◆ **DESCRIPTION OF THE TASK**
Scanning the entries below, copy every line that contains the word "keywordtype".

◆ **TASK INPUT**
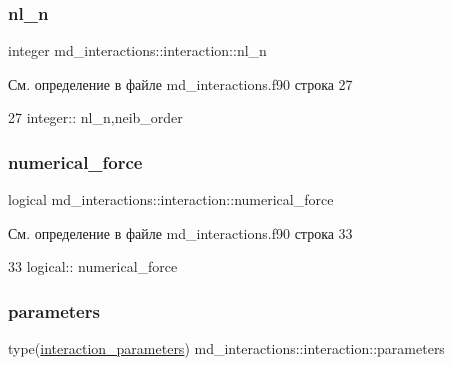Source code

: \subsubsection{\texorpdfstring{nl\+\_\+n}{nl\_n}}
{\footnotesize\ttfamily integer md\+\_\+interactions\+::interaction\+::nl\+\_\+n}



См. определение в файле md\+\_\+interactions.\+f90 строка 27


\begin{DoxyCode}
27     \textcolor{keywordtype}{integer}:: nl\_n,neib\_order
\end{DoxyCode}
\mbox{\label{structmd__interactions_1_1interaction_a54ce703312ec9215da8f704c0134814b}} 
\subsubsection{\texorpdfstring{numerical\+\_\+force}{numerical\_force}}
{\footnotesize\ttfamily logical md\+\_\+interactions\+::interaction\+::numerical\+\_\+force}



См. определение в файле md\+\_\+interactions.\+f90 строка 33


\begin{DoxyCode}
33     \textcolor{keywordtype}{logical}:: numerical\_force
\end{DoxyCode}
\mbox{\label{structmd__interactions_1_1interaction_ab2041dbe838781954511d4738535fa98}} 
\subsubsection{\texorpdfstring{parameters}{parameters}}
{\footnotesize\ttfamily type(\mbox{\hyperlink{structmd__interactions_1_1interaction__parameters}{interaction\+\_\+parameters}}) md\+\_\+interactions\+::interaction\+::parameters}



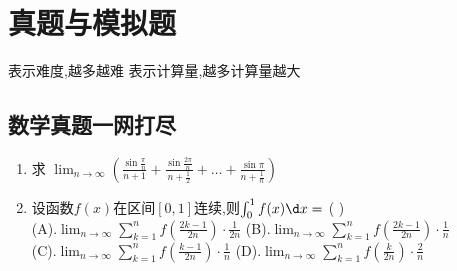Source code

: \documentclass[12pt, a4paper, oneside, UTF8]{ctexbook}
\begin{document}
% 
\else
\fi
\chapter{真题与模拟题}

\begin{tcolorbox}[title=备注]
    \bt 表示难度,越多越难
    \bl 表示计算量,越多计算量越大
\end{tcolorbox}

\section{数学真题一网打尽} 
\begin{enumerate}
    \item \bt[2] 求 $\displaystyle \lim_{n\to\infty}\left(\frac{\sin\frac{\pi}{n}}{n+1}+
    \frac{\sin\frac{2\pi}{n}}{n+\frac{1}{2}}+\ldots+\frac{\sin\pi}{n+\frac{1}{n}}\right)$ 

    
    \item \bt[2] 设函数$f(x)$在区间$\left[0,1\right]$连续,则$\int_{0}^{1}f(x)\d x = $ (   ) \\
    (A).$\displaystyle\lim_{n\to\infty}\sum_{k=1}^{n}f\left(\frac{2k-1}{2n}\right)\cdot\frac{1}{2n}$\qquad
    (B).$\displaystyle\lim_{n\to\infty}\sum_{k=1}^{n}f\left(\frac{2k-1}{2n}\right)\cdot\frac{1}{n}$\\
    (C).$\displaystyle\lim_{n\to\infty}\sum_{k=1}^{n}f\left(\frac{k-1}{2n}\right)\cdot\frac{1}{n}$\qquad
    (D).$\displaystyle\lim_{n\to\infty}\sum_{k=1}^{n}f\left(\frac{k}{2n}\right)\cdot\frac{2}{n}$\qquad


\end{enumerate}
\end{document}
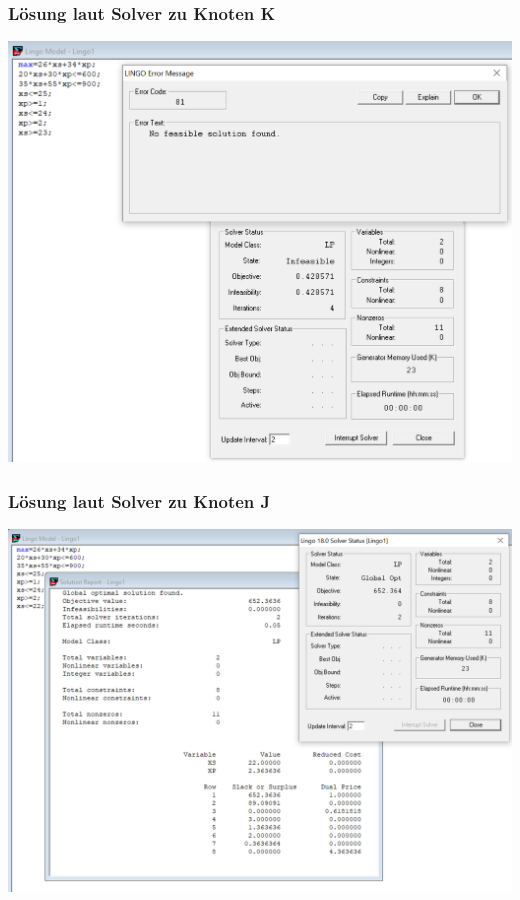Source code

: \documentclass[a4paper,11pt]{article}
\begin{document}
\subsubsection*{Lösung laut Solver zu Knoten K}
\begin{centering}
	\includegraphics[width=0.65\linewidth]{src/blatt_5_aufgabe_2_teilaufgabe_c_knoten_k_loesung_solver.png}
\end{centering}

\subsubsection*{Lösung laut Solver zu Knoten J}
\begin{centering}
	\includegraphics[width=0.65\linewidth]{src/blatt_5_aufgabe_2_teilaufgabe_c_knoten_j_loesung_solver.png}
\end{centering}
\end{document}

◆ **OUTPUT OF THE TASK**
27     \textcolor{keywordtype}{integer}:: nl\_n,neib\_order
33     \textcolor{keywordtype}{logical}:: numerical\_force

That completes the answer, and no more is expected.